◆ How to complete this task:
The data below should be duplicated in full, unchanged.

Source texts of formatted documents
--------
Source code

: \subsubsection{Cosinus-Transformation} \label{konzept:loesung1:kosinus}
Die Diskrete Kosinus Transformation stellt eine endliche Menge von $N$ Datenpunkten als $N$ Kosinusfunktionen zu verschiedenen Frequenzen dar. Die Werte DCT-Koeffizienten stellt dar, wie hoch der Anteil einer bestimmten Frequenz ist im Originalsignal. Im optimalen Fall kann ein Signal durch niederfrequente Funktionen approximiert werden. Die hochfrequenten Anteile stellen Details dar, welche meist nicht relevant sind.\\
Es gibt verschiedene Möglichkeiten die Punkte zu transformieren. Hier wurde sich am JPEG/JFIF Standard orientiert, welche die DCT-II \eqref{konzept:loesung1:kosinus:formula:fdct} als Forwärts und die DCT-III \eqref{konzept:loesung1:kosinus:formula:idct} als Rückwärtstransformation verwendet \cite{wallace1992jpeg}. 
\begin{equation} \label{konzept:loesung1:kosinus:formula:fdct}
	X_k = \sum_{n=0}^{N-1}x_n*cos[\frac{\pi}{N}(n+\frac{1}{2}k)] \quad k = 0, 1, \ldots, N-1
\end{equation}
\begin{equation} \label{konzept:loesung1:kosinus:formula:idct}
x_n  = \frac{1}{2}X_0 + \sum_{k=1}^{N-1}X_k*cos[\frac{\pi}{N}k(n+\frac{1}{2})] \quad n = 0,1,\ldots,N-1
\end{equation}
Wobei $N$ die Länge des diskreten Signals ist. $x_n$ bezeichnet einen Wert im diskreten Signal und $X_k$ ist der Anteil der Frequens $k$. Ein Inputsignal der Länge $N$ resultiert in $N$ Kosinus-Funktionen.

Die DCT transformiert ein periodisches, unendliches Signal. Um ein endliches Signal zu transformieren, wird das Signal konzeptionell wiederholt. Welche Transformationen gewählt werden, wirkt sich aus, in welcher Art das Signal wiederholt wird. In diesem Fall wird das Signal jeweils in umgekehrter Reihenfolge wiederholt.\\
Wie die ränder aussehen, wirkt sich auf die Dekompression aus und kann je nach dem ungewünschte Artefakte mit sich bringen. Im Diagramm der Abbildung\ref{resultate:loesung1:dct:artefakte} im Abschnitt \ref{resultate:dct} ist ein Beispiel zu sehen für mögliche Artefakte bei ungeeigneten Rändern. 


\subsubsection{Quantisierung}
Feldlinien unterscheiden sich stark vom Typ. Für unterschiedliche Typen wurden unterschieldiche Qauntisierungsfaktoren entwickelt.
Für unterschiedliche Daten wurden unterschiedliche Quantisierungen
--------
◆ The answer:
Source code

: \subsubsection{Cosinus-Transformation} \label{konzept:loesung1:kosinus}
Die Diskrete Kosinus Transformation stellt eine endliche Menge von $N$ Datenpunkten als $N$ Kosinusfunktionen zu verschiedenen Frequenzen dar. Die Werte DCT-Koeffizienten stellt dar, wie hoch der Anteil einer bestimmten Frequenz ist im Originalsignal. Im optimalen Fall kann ein Signal durch niederfrequente Funktionen approximiert werden. Die hochfrequenten Anteile stellen Details dar, welche meist nicht relevant sind.\\
Es gibt verschiedene Möglichkeiten die Punkte zu transformieren. Hier wurde sich am JPEG/JFIF Standard orientiert, welche die DCT-II \eqref{konzept:loesung1:kosinus:formula:fdct} als Forwärts und die DCT-III \eqref{konzept:loesung1:kosinus:formula:idct} als Rückwärtstransformation verwendet \cite{wallace1992jpeg}. 
\begin{equation} \label{konzept:loesung1:kosinus:formula:fdct}
	X_k = \sum_{n=0}^{N-1}x_n*cos[\frac{\pi}{N}(n+\frac{1}{2}k)] \quad k = 0, 1, \ldots, N-1
\end{equation}
\begin{equation} \label{konzept:loesung1:kosinus:formula:idct}
x_n  = \frac{1}{2}X_0 + \sum_{k=1}^{N-1}X_k*cos[\frac{\pi}{N}k(n+\frac{1}{2})] \quad n = 0,1,\ldots,N-1
\end{equation}
Wobei $N$ die Länge des diskreten Signals ist. $x_n$ bezeichnet einen Wert im diskreten Signal und $X_k$ ist der Anteil der Frequens $k$. Ein Inputsignal der Länge $N$ resultiert in $N$ Kosinus-Funktionen.

Die DCT transformiert ein periodisches, unendliches Signal. Um ein endliches Signal zu transformieren, wird das Signal konzeptionell wiederholt. Welche Transformationen gewählt werden, wirkt sich aus, in welcher Art das Signal wiederholt wird. In diesem Fall wird das Signal jeweils in umgekehrter Reihenfolge wiederholt.\\
Wie die ränder aussehen, wirkt sich auf die Dekompression aus und kann je nach dem ungewünschte Artefakte mit sich bringen. Im Diagramm der Abbildung\ref{resultate:loesung1:dct:artefakte} im Abschnitt \ref{resultate:dct} ist ein Beispiel zu sehen für mögliche Artefakte bei ungeeigneten Rändern. 


\subsubsection{Quantisierung}
Feldlinien unterscheiden sich stark vom Typ. Für unterschiedliche Typen wurden unterschieldiche Qauntisierungsfaktoren entwickelt.
Für unterschiedliche Daten wurden unterschiedliche Quantisierungen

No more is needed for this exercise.